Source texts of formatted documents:
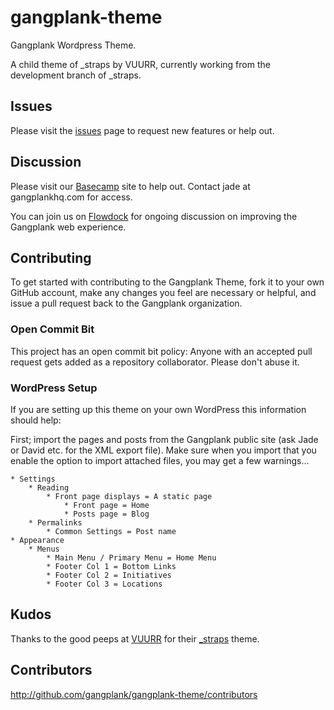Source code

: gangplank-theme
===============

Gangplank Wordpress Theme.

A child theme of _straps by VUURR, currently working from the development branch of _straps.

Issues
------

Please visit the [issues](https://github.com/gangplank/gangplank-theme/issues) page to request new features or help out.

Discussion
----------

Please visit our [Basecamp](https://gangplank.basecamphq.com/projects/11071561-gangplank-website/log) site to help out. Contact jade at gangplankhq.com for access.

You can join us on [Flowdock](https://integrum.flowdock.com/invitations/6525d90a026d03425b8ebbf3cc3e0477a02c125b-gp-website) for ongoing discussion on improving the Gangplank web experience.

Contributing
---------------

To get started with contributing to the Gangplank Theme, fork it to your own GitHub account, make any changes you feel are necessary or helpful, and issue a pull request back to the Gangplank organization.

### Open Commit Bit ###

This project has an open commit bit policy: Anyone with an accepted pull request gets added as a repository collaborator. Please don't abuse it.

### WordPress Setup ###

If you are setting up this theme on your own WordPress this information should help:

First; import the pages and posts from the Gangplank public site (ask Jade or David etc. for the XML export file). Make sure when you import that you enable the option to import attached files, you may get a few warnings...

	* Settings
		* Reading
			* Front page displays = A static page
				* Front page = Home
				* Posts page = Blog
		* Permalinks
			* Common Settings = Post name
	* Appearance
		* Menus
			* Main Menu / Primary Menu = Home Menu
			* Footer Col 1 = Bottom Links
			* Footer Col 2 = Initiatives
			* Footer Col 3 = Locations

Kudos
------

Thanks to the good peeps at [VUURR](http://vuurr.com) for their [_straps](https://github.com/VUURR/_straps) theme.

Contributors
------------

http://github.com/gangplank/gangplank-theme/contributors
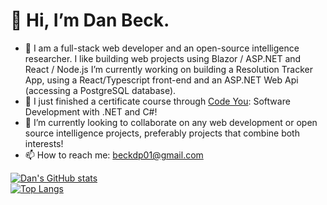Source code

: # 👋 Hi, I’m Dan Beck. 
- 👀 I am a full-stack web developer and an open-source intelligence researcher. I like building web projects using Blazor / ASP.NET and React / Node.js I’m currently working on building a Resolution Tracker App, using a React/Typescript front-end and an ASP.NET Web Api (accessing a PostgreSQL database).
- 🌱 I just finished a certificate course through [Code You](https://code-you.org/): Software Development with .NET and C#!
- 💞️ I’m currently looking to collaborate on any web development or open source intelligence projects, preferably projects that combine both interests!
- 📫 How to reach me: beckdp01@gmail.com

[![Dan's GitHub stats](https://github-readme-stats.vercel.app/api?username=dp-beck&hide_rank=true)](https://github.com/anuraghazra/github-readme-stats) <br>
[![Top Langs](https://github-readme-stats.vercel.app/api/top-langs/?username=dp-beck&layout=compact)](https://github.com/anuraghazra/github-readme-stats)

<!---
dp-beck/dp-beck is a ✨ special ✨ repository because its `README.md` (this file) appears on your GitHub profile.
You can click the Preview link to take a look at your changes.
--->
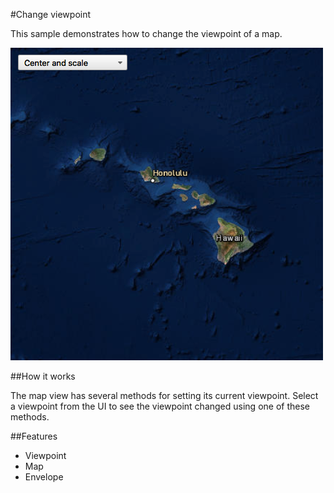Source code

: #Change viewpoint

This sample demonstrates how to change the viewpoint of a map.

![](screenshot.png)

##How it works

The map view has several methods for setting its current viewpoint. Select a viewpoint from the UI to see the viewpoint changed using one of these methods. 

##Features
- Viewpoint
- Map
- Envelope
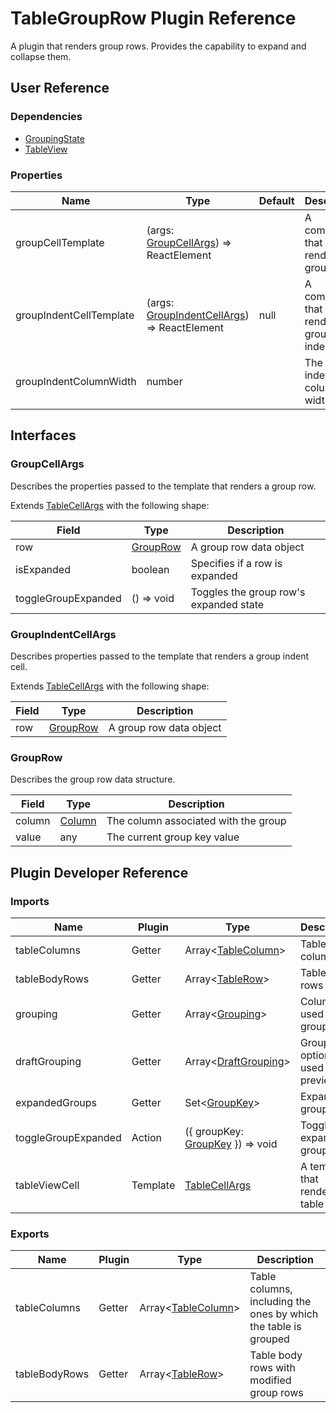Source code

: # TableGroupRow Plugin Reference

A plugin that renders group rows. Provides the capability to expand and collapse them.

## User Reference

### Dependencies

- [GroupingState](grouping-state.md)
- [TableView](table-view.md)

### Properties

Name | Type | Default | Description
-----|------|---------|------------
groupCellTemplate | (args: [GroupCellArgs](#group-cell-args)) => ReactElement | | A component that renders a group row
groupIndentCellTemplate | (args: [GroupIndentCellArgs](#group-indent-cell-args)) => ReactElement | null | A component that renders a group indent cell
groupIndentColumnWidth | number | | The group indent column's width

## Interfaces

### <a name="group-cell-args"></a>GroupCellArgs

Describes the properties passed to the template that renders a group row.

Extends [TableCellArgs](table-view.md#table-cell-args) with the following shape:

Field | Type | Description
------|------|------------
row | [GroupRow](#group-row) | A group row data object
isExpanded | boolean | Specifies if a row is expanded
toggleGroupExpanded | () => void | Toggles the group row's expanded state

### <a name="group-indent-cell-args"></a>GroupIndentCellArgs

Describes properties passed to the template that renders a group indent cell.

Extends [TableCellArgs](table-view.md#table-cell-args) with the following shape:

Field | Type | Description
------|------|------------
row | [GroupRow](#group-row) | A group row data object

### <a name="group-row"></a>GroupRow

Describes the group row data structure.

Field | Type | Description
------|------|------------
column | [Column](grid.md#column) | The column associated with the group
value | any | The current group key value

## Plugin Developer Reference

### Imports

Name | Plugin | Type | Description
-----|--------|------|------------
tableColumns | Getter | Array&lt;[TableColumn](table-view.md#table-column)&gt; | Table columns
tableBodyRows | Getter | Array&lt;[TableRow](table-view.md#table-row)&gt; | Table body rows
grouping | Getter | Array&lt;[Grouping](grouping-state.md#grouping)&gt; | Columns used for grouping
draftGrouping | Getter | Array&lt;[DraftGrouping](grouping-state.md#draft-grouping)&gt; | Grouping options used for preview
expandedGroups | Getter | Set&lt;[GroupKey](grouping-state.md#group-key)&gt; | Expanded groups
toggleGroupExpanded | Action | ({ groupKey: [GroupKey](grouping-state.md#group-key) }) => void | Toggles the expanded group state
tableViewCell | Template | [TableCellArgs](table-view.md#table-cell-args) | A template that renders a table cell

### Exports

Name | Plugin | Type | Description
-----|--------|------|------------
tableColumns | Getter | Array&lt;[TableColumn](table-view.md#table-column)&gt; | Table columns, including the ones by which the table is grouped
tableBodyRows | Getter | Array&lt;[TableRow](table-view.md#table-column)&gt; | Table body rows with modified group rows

## REQUIRED WORK
Look through the entries above, find each line containing "from", and copy it.

## SOLUTION TO THE EXERCISE
A child theme of _straps by VUURR, currently working from the development branch of _straps.
First; import the pages and posts from the Gangplank public site (ask Jade or David etc. for the XML export file). Make sure when you import that you enable the option to import attached files, you may get a few warnings...
The map view has several methods for setting its current viewpoint. Select a viewpoint from the UI to see the viewpoint changed using one of these methods. 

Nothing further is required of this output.